Look for "TINYINT" in each line of the records, and copy the lines that have it.

Records from a data source
---

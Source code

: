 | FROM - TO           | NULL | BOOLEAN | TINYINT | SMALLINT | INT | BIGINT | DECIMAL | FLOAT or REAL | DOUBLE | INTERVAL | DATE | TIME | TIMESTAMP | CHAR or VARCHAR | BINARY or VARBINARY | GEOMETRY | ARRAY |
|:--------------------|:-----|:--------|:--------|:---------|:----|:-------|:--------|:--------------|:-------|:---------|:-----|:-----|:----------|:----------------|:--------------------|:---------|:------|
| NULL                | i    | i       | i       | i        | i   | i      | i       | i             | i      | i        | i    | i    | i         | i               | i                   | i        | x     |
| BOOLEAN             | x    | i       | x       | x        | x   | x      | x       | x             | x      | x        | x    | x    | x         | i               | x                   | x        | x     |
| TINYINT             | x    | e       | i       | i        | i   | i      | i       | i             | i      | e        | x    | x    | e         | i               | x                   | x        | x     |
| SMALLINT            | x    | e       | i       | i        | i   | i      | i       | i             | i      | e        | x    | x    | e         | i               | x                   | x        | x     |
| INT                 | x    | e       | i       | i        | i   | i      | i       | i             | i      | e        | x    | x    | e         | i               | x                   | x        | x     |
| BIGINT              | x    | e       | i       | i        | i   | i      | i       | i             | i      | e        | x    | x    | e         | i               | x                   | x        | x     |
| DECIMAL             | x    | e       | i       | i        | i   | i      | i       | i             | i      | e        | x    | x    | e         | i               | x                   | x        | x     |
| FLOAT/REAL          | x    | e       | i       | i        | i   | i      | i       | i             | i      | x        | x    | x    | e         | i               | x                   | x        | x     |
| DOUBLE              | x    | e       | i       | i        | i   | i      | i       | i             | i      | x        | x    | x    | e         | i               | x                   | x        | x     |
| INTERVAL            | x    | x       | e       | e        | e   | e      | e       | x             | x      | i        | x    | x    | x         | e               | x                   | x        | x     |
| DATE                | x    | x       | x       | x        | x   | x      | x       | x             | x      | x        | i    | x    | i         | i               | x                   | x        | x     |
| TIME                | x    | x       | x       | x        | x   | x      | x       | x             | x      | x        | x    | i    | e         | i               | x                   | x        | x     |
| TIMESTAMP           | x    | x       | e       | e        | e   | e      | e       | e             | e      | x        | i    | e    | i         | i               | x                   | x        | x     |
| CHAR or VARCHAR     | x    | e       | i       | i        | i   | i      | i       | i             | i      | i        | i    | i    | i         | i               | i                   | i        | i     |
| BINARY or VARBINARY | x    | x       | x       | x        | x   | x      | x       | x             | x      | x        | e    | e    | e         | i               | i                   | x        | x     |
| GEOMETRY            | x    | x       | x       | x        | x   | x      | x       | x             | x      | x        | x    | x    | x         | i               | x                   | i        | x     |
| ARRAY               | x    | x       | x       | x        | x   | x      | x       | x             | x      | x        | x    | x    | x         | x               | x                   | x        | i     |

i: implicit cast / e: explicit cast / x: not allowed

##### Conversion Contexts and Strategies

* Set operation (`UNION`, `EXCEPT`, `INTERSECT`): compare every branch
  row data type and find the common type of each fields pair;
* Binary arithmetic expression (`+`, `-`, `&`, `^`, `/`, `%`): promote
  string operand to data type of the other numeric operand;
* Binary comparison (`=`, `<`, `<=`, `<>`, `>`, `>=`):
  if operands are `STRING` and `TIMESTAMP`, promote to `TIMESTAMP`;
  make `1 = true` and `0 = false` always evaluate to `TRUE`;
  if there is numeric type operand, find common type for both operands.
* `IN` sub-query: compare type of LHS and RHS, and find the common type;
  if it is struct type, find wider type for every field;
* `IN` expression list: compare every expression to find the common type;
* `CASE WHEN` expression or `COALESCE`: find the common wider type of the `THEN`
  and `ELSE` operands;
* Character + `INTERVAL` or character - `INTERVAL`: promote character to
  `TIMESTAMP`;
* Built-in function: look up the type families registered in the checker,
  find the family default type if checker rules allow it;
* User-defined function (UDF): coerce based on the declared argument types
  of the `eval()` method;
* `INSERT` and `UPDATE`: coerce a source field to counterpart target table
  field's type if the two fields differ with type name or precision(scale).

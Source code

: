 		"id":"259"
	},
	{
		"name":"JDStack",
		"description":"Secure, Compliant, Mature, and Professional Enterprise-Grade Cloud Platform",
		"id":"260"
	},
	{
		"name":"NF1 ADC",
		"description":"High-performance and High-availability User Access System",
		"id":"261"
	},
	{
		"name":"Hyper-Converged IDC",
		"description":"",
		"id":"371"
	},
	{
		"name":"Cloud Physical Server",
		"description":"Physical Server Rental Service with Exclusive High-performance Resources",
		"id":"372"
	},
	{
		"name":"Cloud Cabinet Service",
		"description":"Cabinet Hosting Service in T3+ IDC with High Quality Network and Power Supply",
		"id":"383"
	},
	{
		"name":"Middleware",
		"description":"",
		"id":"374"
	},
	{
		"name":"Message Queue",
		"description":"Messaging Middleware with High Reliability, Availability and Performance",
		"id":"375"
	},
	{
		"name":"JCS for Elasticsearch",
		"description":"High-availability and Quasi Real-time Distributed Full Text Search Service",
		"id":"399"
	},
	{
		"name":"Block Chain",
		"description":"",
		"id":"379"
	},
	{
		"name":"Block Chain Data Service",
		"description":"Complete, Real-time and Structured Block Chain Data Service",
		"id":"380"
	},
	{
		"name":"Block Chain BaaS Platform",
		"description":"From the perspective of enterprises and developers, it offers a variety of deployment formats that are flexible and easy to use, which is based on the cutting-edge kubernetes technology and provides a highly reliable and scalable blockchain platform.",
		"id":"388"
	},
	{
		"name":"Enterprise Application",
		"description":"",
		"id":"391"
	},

---

### [Finished exercise]
: | FROM - TO           | NULL | BOOLEAN | TINYINT | SMALLINT | INT | BIGINT | DECIMAL | FLOAT or REAL | DOUBLE | INTERVAL | DATE | TIME | TIMESTAMP | CHAR or VARCHAR | BINARY or VARBINARY | GEOMETRY | ARRAY |
| TINYINT             | x    | e       | i       | i        | i   | i      | i       | i             | i      | e        | x    | x    | e         | i               | x                   | x        | x     |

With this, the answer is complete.